Мы нарядились вмѣстѣ съ конвоемъ въ полную парадную форму (казаки, впрочемъ, были въ шинеляхъ) и въ четыремъ часамъ были уже въ полной готовности ѣхать. Въ это время явились юзъ-баши, сопровождая новое лицо, одѣтое въ форменный парадный халатъ изъ мелкотравчатой индійской парчи. Оказалось, что это тотъ самый Дурбинъ-инакъ, съ которымъ мы уже познакомились при первомъ представленіи эмиру. Онъ бывшій главный казначей эмира, остающійся и понынѣ не безъ вліянія на финансовыя дѣла ханства, а въ настоящее время въ качествѣ «шигаула» (оберъ-церемоніймейстера) пользуется положеніемъ одного изъ самыхъ приближенныхъ лицъ къ эмиру. Это уже пожилой человѣкъ лѣтъ эа пятьдесятъ, но очень еще бодрый, средняго роста, нѣсколько худощавый, съ явно-выкрашенною въ темно-каштановый цвѣтъ окладистою бородой. Типъ лица иранскій; большіе умные, живые глаза; выраженіе физіономіи кроткое, но не безъ того, что называется «себѣ на умѣ»; улыбка тихая, сладковатая; манеры, очень живыя отъ природы, онъ не безъ успѣха старается сдѣлать плавными и сдержанными. Вообще, мы замѣчаемъ, что многимъ «европейцамъ» стоило бы позаимствоваться манерами и умѣньемъ держать себя у этихъ soi-disant, «дикарей-азіятовъ».

Юзъ-баши объяснили, что его высокостепенство нарочно прислалъ самаго близкаго къ своей особѣ человѣка, чтобы съ почетомъ сопровождать насъ на сегодняшнюю аудіенцію.

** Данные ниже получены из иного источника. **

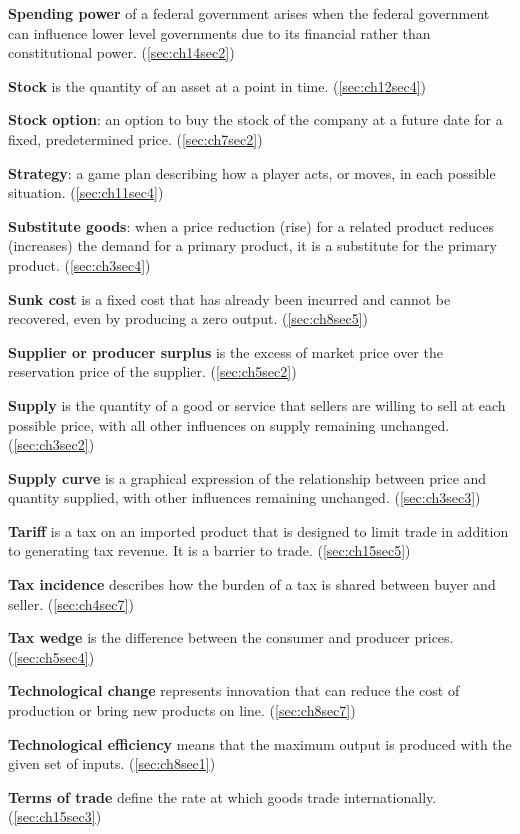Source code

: \textbf{Spending power} of a federal government arises when the federal government can influence lower level governments due to its financial rather than constitutional power. (\ref{sec:ch14sec2})

\textbf{Stock} is the quantity of an asset at a point in time. (\ref{sec:ch12sec4})

\textbf{Stock option}: an option to buy the stock of the company at a future date for a fixed, predetermined price. (\ref{sec:ch7sec2})

\textbf{Strategy}: a game plan describing how a player acts, or moves, in each possible situation. (\ref{sec:ch11sec4})

\textbf{Substitute goods}: when a price reduction (rise) for a related product reduces (increases) the demand for a primary product, it is a substitute for the primary product. (\ref{sec:ch3sec4})

\textbf{Sunk cost} is a fixed cost that has already been incurred and cannot be recovered, even by producing a zero output. (\ref{sec:ch8sec5})

\textbf{Supplier or producer surplus} is the excess of market price over the reservation price of the supplier. (\ref{sec:ch5sec2})

\textbf{Supply} is the quantity of a good or service that sellers are willing to sell at each possible price, with all other influences on supply remaining unchanged. (\ref{sec:ch3sec2})

\textbf{Supply curve} is a graphical expression of the relationship between price and quantity supplied, with other influences remaining unchanged. (\ref{sec:ch3sec3})

\textbf{Tariff} is a tax on an imported product that is designed to limit trade in addition to generating tax revenue. It is a barrier to trade. (\ref{sec:ch15sec5})

\textbf{Tax incidence} describes how the burden of a tax is shared between buyer and seller. (\ref{sec:ch4sec7})

\textbf{Tax wedge} is the difference between the consumer and producer prices. (\ref{sec:ch5sec4})

\textbf{Technological change} represents innovation that can reduce the cost of production or bring new products on line. (\ref{sec:ch8sec7})

\textbf{Technological efficiency} means that the maximum output is produced with the given set of inputs. (\ref{sec:ch8sec1})

\textbf{Terms of trade} define the rate at which goods trade internationally. (\ref{sec:ch15sec3})

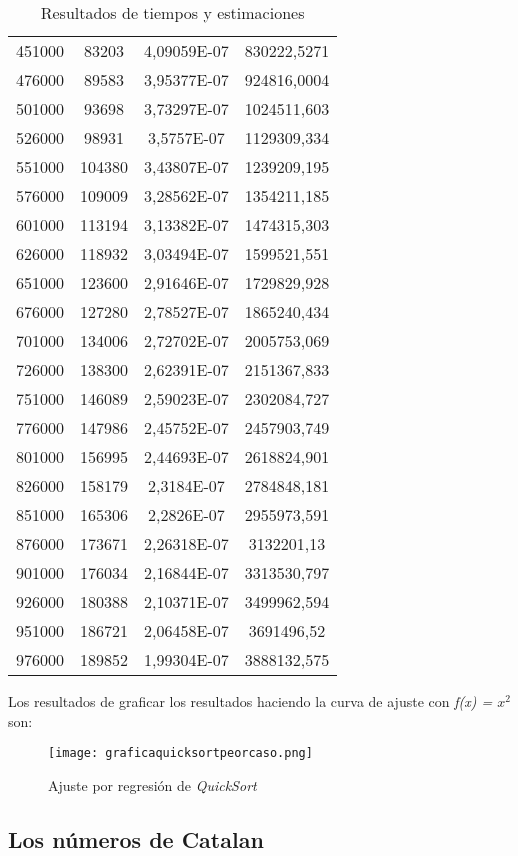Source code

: \documentclass[a4paper,12pt]{article} %
\begin{document}
\begin{table}[H]
{\begin{tabular}{|c|c|c|c|}
	451000 & 83203  & 4,09059E-07 & 830222,5271  \\
	476000 & 89583  & 3,95377E-07 & 924816,0004  \\
	501000 & 93698  & 3,73297E-07 & 1024511,603  \\
	526000 & 98931  & 3,5757E-07  & 1129309,334  \\
	551000 & 104380 & 3,43807E-07 & 1239209,195  \\
	576000 & 109009 & 3,28562E-07 & 1354211,185  \\
	601000 & 113194 & 3,13382E-07 & 1474315,303  \\
	626000 & 118932 & 3,03494E-07 & 1599521,551  \\
	651000 & 123600 & 2,91646E-07 & 1729829,928  \\
	676000 & 127280 & 2,78527E-07 & 1865240,434  \\
	701000 & 134006 & 2,72702E-07 & 2005753,069  \\
	726000 & 138300 & 2,62391E-07 & 2151367,833  \\
	751000 & 146089 & 2,59023E-07 & 2302084,727  \\
	776000 & 147986 & 2,45752E-07 & 2457903,749  \\
	801000 & 156995 & 2,44693E-07 & 2618824,901  \\
	826000 & 158179 & 2,3184E-07  & 2784848,181  \\
	851000 & 165306 & 2,2826E-07  & 2955973,591  \\
	876000 & 173671 & 2,26318E-07 & 3132201,13   \\
	901000 & 176034 & 2,16844E-07 & 3313530,797  \\
	926000 & 180388 & 2,10371E-07 & 3499962,594  \\
	951000 & 186721 & 2,06458E-07 & 3691496,52   \\
	976000 & 189852 & 1,99304E-07 & 3888132,575  \\
	\hline
	\end{tabular}%
	}
	\caption{Resultados de tiempos y estimaciones}
	\label{tab:resultados}
	\end{table}

	Los resultados de graficar los resultados haciendo la curva de ajuste con \textit{f(x) = $x^{2}$} son:
	\begin{figure}[ht]
		\centering
		\texttt{[image: graficaquicksortpeorcaso.png]}
		\caption{Ajuste por regresión de \textit{QuickSort}}
	  \end{figure}
	  
\subsection{Los números de Catalan}
\end{document}
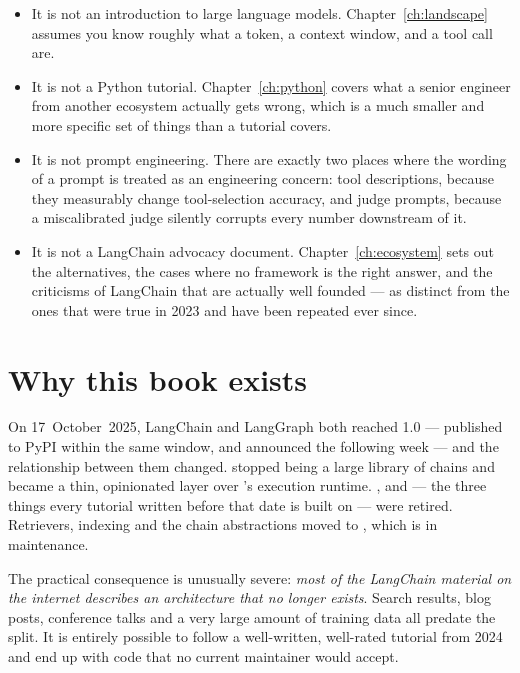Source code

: \begin{itemize}[leftmargin=1.4em]
  \item It is not an introduction to large language models.
        Chapter~\ref{ch:landscape} assumes you know roughly what a token, a
        context window, and a tool call are.
  \item It is not a Python tutorial. Chapter~\ref{ch:python} covers what a
        senior engineer from another ecosystem actually gets wrong, which is a
        much smaller and more specific set of things than a tutorial covers.
  \item It is not prompt engineering. There are exactly two places where the
        wording of a prompt is treated as an engineering concern: tool
        descriptions, because they measurably change tool-selection accuracy,
        and judge prompts, because a miscalibrated judge silently corrupts every
        number downstream of it.
  \item It is not a LangChain advocacy document. Chapter~\ref{ch:ecosystem} sets
        out the alternatives, the cases where no framework is the right answer,
        and the criticisms of LangChain that are actually well founded --- as
        distinct from the ones that were true in 2023 and have been repeated ever
        since.
\end{itemize}

\section*{Why this book exists}

On 17~October~2025, LangChain and LangGraph both reached 1.0 --- published to
PyPI within the same window, and announced the following week --- and the
relationship between them changed.  stopped being a large library
of chains and became a thin, opinionated layer over 's execution
runtime. ,  and  --- the
three things every tutorial written before that date is built on --- were
retired. Retrievers, indexing and the chain abstractions moved to
, which is in maintenance.

The practical consequence is unusually severe: \emph{most of the LangChain
material on the internet describes an architecture that no longer exists}. Search
results, blog posts, conference talks and a very large amount of training data
all predate the split. It is entirely possible to follow a well-written,
well-rated tutorial from 2024 and end up with code that no current maintainer
would accept.


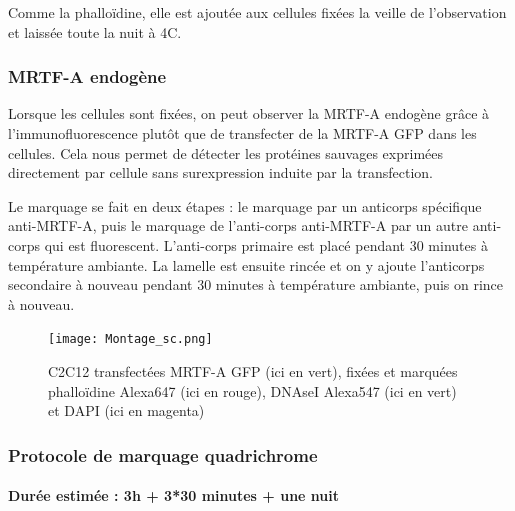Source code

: 		Comme la phalloïdine, elle est ajoutée aux cellules fixées la veille de l'observation et laissée toute la nuit à 4\degres   C. 
		\subsubsection{MRTF-A endogène}
		
		Lorsque les cellules sont fixées, on peut observer la MRTF-A endogène grâce à l'immunofluorescence plutôt que de transfecter de la MRTF-A GFP dans les cellules. Cela nous permet de détecter les protéines sauvages exprimées directement par cellule sans surexpression induite par la transfection. 
		
		Le marquage se fait en deux étapes : le marquage par un anticorps spécifique anti-MRTF-A, puis le marquage de l'anti-corps anti-MRTF-A par un autre anti-corps qui est fluorescent. L'anti-corps primaire est placé pendant 30 minutes à température ambiante. La lamelle est ensuite rincée et on y ajoute l'anticorps secondaire à nouveau pendant 30 minutes à température ambiante, puis on rince à nouveau. 
		 
				
		\begin{figure}
		\texttt{[image: Montage\_sc.png]}
		\caption{C2C12 transfectées MRTF-A GFP (ici en vert), fixées et marquées phalloïdine Alexa647 (ici en rouge), DNAseI Alexa547 (ici en vert) et DAPI (ici en magenta)}
		\end{figure}

\subsubsection{Protocole de marquage quadrichrome}
\paragraph{Durée estimée : 3h + 3*30 minutes + une nuit }
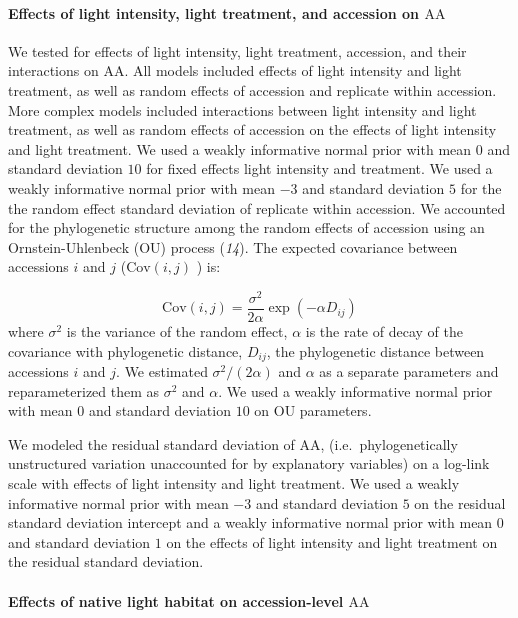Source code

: \documentclass[
  letterpaper,
  DIV=11,
  numbers=noendperiod]{scrartcl}
\let\oldparagraph\paragraph
\renewcommand{\paragraph}[1]{\oldparagraph{#1}\mbox{}}
\newcommand{\aax}{$\mathrm{AA}$}
\begin{document}
\paragraph{\texorpdfstring{Effects of light intensity, light treatment,
and accession on
\aax}{Effects of light intensity, light treatment, and accession on }}\label{effects-of-light-intensity-light-treatment-and-accession-on}

We tested for effects of light intensity, light treatment, accession,
and their interactions on \aax. All models included effects of light
intensity and light treatment, as well as random effects of accession
and replicate within accession. More complex models included
interactions between light intensity and light treatment, as well as
random effects of accession on the effects of light intensity and light
treatment. We used a weakly informative normal prior with mean \(0\) and
standard deviation \(10\) for fixed effects light intensity and
treatment. We used a weakly informative normal prior with mean \(-3\)
and standard deviation \(5\) for the the random effect standard
deviation of replicate within accession. We accounted for the
phylogenetic structure among the random effects of accession using an
Ornstein-Uhlenbeck (OU) process (\emph{14}). The expected covariance
between accessions \(i\) and \(j\) (\(\text{Cov}(i, j)\) ) is:

\[\text{Cov}(i, j) = \frac{\sigma^2}{2 \alpha} \exp(-\alpha D_{ij})\]
where \(\sigma^2\) is the variance of the random effect, \(\alpha\) is
the rate of decay of the covariance with phylogenetic distance,
\(D_{ij}\), the phylogenetic distance between accessions \(i\) and
\(j\). We estimated \(\sigma^2 / (2 \alpha)\) and \(\alpha\) as a
separate parameters and reparameterized them as \(\sigma^2\) and
\(\alpha\). We used a weakly informative normal prior with mean \(0\)
and standard deviation \(10\) on OU parameters.

We modeled the residual standard deviation of \aax,
(i.e.~phylogenetically unstructured variation unaccounted for by
explanatory variables) on a log-link scale with effects of light
intensity and light treatment. We used a weakly informative normal prior
with mean \(-3\) and standard deviation \(5\) on the residual standard
deviation intercept and a weakly informative normal prior with mean
\(0\) and standard deviation \(1\) on the effects of light intensity and
light treatment on the residual standard deviation.

\paragraph{\texorpdfstring{Effects of native light habitat on
accession-level
\aax}{Effects of native light habitat on accession-level }}\label{effects-of-native-light-habitat-on-accession-level}
\end{document}
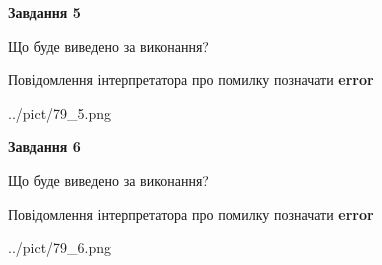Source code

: \documentclass[12pt, ukrainian]{article}
\begin{document}
{{\begin {center}\textbf{Завдання 5}\end {center}}\par
Що буде виведено за виконання? \par
Повідомлення інтерпретатора про помилку позначати \textbf{error}

\begin{center}
	{../pict/79_5.png}
\end{center}
\newpage

{\begin {center}\textbf{Завдання 6}\end {center}}\par
Що буде виведено за виконання? \par
Повідомлення інтерпретатора про помилку позначати \textbf{error}

\begin{center}
	{../pict/79_6.png}
\end{center}
\newpage

}
\end{document}
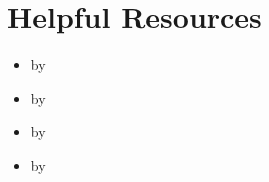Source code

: \documentclass[nodate]{proc}
\begin{document}
\section{Helpful Resources} \label{sec:helpful-resources} 

\begin{itemize}
       \item {} by \textcite{keshav_how_to_read}
       \item {} by \textcite{zobel_writing}
       \item {} by \textcite{knuth_mathematical_writing}
       \item {} by \textcite{winston_how_to_speak}
\end{itemize}

 


\printbibliography
\end{document}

Мы въ лицѣ князя, конечно, отвѣчали, что вполнѣ цѣнимъ столь высокое къ намъ вниманіе.

Ровно въ половинѣ пятаго часа посольство тронулось со двора своимъ обычно-церемоніальнымъ порядкомъ. День былъ ясный, солнечный, но морозъ доходилъ до -18°(-22.5 °C). Хорошо еще, что не было вѣтра. На нынѣшній разъ мы замѣтили во встрѣчномъ церемоніалѣ нѣкоторые оттѣнки, какихъ въ прошлый не было. Такъ, у воротъ цитадели, противъ почетнаго караула, стояли два знаменосца, имѣя по бокамъ себя ассистентами двухъ пянджа-башей[83] и двухъ офицеровъ съ обнаженными саблями, а на вышкѣ боковыхъ воротъ, ведущихъ въ пушкарный' дворъ, куда мы теперь свернули по указанію ѣхавшихъ впереди насъ бухарскихъ церемоніймейстеровъ, сидѣли придворные музыканты и играли намъ на сурнахъ, флейтахъ, торбанахъ и литаврахъ нѣчто очень чувствительное, такъ по крайней мѣрѣ надо полагать по протяжнымъ заунывнымъ звукамъ.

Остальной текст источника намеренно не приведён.